*What you have to do*
Transcribe the data below verbatim from the line with "Download GPT4All model: ggml-gpt4all-j-v1.3-groovy.bin" to the line with "Access the API". Include both of those lines.

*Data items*

━━━━

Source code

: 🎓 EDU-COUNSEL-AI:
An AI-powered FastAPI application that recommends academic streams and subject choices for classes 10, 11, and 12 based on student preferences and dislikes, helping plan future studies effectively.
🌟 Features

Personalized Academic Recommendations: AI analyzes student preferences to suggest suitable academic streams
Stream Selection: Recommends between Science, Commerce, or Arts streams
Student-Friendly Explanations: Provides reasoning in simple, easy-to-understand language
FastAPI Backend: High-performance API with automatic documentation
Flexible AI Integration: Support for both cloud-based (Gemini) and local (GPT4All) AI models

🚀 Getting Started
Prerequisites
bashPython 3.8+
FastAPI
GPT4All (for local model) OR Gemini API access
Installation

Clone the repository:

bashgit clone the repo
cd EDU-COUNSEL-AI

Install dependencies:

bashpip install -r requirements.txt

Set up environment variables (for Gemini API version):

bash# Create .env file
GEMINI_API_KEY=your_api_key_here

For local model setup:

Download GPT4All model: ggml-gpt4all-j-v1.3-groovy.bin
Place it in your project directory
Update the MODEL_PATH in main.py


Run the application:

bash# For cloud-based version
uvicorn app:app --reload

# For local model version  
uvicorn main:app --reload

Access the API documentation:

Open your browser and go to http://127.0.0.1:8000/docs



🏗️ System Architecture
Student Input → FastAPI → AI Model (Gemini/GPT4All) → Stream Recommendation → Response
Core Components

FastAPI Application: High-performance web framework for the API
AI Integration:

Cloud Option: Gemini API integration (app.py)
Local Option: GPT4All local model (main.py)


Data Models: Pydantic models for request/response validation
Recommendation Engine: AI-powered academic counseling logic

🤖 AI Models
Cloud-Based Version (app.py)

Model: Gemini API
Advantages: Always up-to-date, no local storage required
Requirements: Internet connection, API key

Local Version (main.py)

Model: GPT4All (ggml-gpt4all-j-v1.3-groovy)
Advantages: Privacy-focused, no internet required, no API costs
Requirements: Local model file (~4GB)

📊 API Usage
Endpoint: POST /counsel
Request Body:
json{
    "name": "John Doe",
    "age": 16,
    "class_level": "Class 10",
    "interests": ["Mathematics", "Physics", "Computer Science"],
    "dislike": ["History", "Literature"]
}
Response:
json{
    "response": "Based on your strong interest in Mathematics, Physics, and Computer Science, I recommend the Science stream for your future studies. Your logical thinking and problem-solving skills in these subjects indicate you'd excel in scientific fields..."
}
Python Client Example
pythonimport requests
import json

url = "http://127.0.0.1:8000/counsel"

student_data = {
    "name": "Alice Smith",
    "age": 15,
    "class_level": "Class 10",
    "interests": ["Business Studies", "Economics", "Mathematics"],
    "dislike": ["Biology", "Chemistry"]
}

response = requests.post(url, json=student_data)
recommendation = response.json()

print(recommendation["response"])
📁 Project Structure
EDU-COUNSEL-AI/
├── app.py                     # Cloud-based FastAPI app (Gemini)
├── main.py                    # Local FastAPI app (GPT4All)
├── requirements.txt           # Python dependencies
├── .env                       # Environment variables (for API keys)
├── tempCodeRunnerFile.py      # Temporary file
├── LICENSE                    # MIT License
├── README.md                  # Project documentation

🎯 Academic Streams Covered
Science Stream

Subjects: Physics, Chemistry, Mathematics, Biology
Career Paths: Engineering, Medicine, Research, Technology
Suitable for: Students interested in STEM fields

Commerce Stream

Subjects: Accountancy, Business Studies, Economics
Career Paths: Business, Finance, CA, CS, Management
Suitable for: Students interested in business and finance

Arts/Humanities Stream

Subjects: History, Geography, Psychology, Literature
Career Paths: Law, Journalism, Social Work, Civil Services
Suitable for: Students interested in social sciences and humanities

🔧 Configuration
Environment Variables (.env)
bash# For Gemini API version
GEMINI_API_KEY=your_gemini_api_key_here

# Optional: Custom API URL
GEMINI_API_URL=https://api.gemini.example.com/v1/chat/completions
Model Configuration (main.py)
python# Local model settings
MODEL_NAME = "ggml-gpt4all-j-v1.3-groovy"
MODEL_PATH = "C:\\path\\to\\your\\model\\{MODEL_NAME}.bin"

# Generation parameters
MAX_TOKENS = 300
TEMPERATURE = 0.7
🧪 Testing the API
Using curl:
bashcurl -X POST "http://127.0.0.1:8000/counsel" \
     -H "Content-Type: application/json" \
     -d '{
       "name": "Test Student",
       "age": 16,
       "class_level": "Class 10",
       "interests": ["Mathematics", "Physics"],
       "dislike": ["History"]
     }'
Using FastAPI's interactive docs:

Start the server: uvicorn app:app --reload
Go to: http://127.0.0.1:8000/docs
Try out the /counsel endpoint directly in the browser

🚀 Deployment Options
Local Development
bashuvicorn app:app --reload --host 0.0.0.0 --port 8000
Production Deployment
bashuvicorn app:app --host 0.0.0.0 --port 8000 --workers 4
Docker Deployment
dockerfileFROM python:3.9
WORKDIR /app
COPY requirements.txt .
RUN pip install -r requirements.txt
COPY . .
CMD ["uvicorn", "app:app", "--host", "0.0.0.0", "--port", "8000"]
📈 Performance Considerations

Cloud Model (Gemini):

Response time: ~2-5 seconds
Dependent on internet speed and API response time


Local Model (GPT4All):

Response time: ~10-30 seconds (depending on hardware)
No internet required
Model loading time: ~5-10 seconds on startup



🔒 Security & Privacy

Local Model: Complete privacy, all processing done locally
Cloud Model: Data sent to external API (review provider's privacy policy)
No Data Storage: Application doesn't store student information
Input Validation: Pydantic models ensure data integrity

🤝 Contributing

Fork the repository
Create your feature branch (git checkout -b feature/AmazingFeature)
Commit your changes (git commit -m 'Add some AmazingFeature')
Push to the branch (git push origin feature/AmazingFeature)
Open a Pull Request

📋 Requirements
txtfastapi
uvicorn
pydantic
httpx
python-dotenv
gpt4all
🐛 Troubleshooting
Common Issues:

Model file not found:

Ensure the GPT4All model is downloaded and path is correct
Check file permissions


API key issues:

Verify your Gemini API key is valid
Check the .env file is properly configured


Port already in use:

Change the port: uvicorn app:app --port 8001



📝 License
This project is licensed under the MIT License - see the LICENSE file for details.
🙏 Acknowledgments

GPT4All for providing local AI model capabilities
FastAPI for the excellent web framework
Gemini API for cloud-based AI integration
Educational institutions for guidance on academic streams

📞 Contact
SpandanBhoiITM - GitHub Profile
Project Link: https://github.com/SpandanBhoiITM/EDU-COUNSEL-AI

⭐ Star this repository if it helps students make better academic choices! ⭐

━━━━

*Result for this task*
Download GPT4All model: ggml-gpt4all-j-v1.3-groovy.bin
Place it in your project directory
Update the MODEL_PATH in main.py


Run the application:

bash# For cloud-based version
uvicorn app:app --reload

# For local model version  
uvicorn main:app --reload

Access the API documentation:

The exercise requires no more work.